Authors: Bindi, Veronica Eiroa, Hernan
Hospital Juan P. Garrahan Buenos Aires, Argentina
Very long-chain acyl-coenzyme A dehydrogenase deficiency (VLCADD) is an autosomal recessive metabolic disorder that affects mitochondrial fatty acid b oxidation, that can impacts in heart, liver and muscle function.
We aimed to explore the clinical, biochemical and nutritional findings of a challenging case.
A male was born at term with birth weight of 3100 grams by vaginal delivery to a 35 year-old mother. Pregnancy, prenatal labs and ultrasound were unremarkable. Delivery was uncomplicated. Infant was discharged home on third day of life.
The child’s family history showed two death siblings before the diagnosis was made. Cause or death was reported as mitochondrial cardiomyopathy. The diagnosis was made by acylcarnitines analysis performed in dried blood spots that were saved.

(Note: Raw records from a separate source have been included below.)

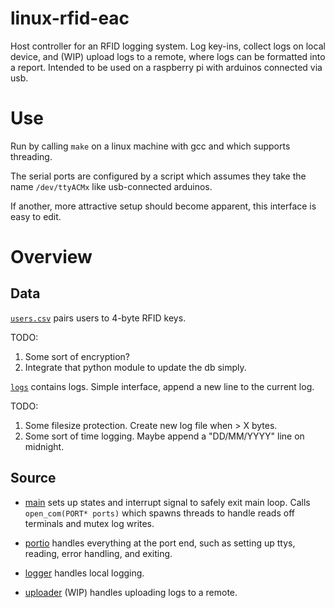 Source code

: # linux-rfid-eac
Host controller for an RFID logging system. Log key-ins, collect logs on local device, and (WIP) upload logs to a remote, where logs can be formatted into a report.
Intended to be used on a raspberry pi with arduinos connected via usb. 

# Use
Run by calling `make` on a linux machine with gcc and which supports threading. 

The serial ports are configured by a script which assumes they take the name `/dev/ttyACMx` like usb-connected arduinos.

If another, more attractive setup should become apparent, this interface is easy to edit.

# Overview
## Data
[`users.csv`](data/users.csv) pairs users to 4-byte RFID keys.

TODO:
1. Some sort of encryption?
2. Integrate that python module to update the db simply.

[`logs`](logs/) contains logs. Simple interface, append a new line to the current log.

TODO:
1. Some filesize protection. Create new log file when > X bytes.
2. Some sort of time logging. Maybe append a "DD/MM/YYYY" line on midnight.

## Source
* [main](src/main.c) sets up states and interrupt signal to safely exit main loop. Calls `open_com(PORT* ports)` which spawns threads to handle reads off terminals and mutex log writes.

* [portio](src/portio.c) handles everything at the port end, such as setting up ttys, reading, error handling, and exiting.

* [logger](src/logger.c) handles local logging.

* [uploader](src/uploader.c) (WIP) handles uploading logs to a remote.

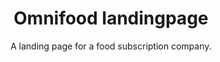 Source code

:<h1 align="center">
Omnifood landingpage
</h1>
<p align="center">
A landing page for a food subscription company.</p>
<br/>
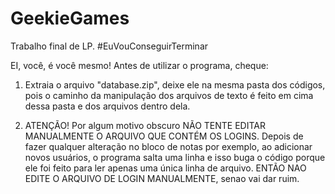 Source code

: # GeekieGames
Trabalho final de LP. #EuVouConseguirTerminar

EI, você, é você mesmo! Antes de utilizar o programa, cheque: 

1. Extraia o arquivo "database.zip", deixe ele na mesma pasta dos códigos, pois o caminho da manipulação dos arquivos de texto é feito em cima dessa pasta e dos arquivos dentro dela.

2. ATENÇÃO! Por algum motivo obscuro NÃO TENTE EDITAR MANUALMENTE O ARQUIVO QUE CONTÉM OS LOGINS. Depois de fazer qualquer alteração no bloco de notas por exemplo, ao adicionar novos usuários, o programa salta uma linha e isso buga o código porque ele foi feito para ler apenas uma única linha de arquivo. ENTÃO NAO EDITE O ARQUIVO DE LOGIN MANUALMENTE, senao vai dar ruim.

At two weeks of life, the baby became lethargic with poor feeding and dehydration. The infant was admitted to the intensive care unit for rehydration and sepsis evaluation. Biochemical findings showed hypoglycemia, hyperlactacidemia and acidosis. Cardiac evaluations showed mild hypertrophy cardiomyopathy.
Because of family history and following symptoms we analyzed baby´s acylcarnitines profile and organic acids. Initial plasma acylcarnitine concentrations were indicative of a VLCADD diagnosis and decreased with treatment.
It showed C14:1 and C14 elevations: C14 15, 1 μmol/L(1,6-16), C14:1 0.51 μmol/L (<0,24) high ratio C14:1/C2 0,19 ( <0,05) and dicarboxylic aciduria. Molecular DNA testing for ACADVL is still pending.
Nutritional treatment was sustained on MCT based formula with additional MCT oil 1grams/kilo/day. Total calories intakes were around 2000-2500 kcal/day and the distribution of energy was: 18% as protein, 58% as carbon hydrates and 24% as fat. The fat’ distribution was 18% medium chain and 6% long chain.
Supplementation with L-carnitine is subject to plasma levels.
The numbers of admissions were increased with years: varied from 1 to 4 episodes, with an average of 3 per year. Before 2 years, biochemical findings were hypoglycemia and acidosis.
After two years old, the causes of admissions were rhabdomyolysis sometimes with renal impairment. He presented with severe rhabdomyolysis during exercise or increased of catabolism. Most of them without a known trigger. Once he required renal replacement with hemodialysis. He required gastrostomy placement and porth a cath due to frequents admissions.
Nowadays, he´s 8 years old and his cardiac function is normal. He tolerates 3 hours of fasting during the day and continues gastric feeding at night. He´s restricted in his physical activity. Its anthropometric measurements reveal obesity (+5,6DS) and normal height (+2 DS). He has normal cognitive outcome.
The importance of early diagnosis of undiagnosed cases of fatty acid oxidation defects might avoid symptomatic hypoglycemia or sudden unexplained death. The family of our reported case had lost two previous children due to VLCAD deficiency; in this report, the patient’s condition was fortunate to have been recognized early.
In Argentina neonatal screening for fatty acid oxidation disorders is not available.
We saw rapid response to high concentration of MCT-based feeding formula. With growing he developed a myopathic form with a high risk of renal failure/ chronic disease.
Despite adequate dietary treatment and exercise restriction, episodes of rhabdomyolysis persist. Sometimes there is no trigger during events. Other therapeutic strategies should be taken into account to improve their quality of life.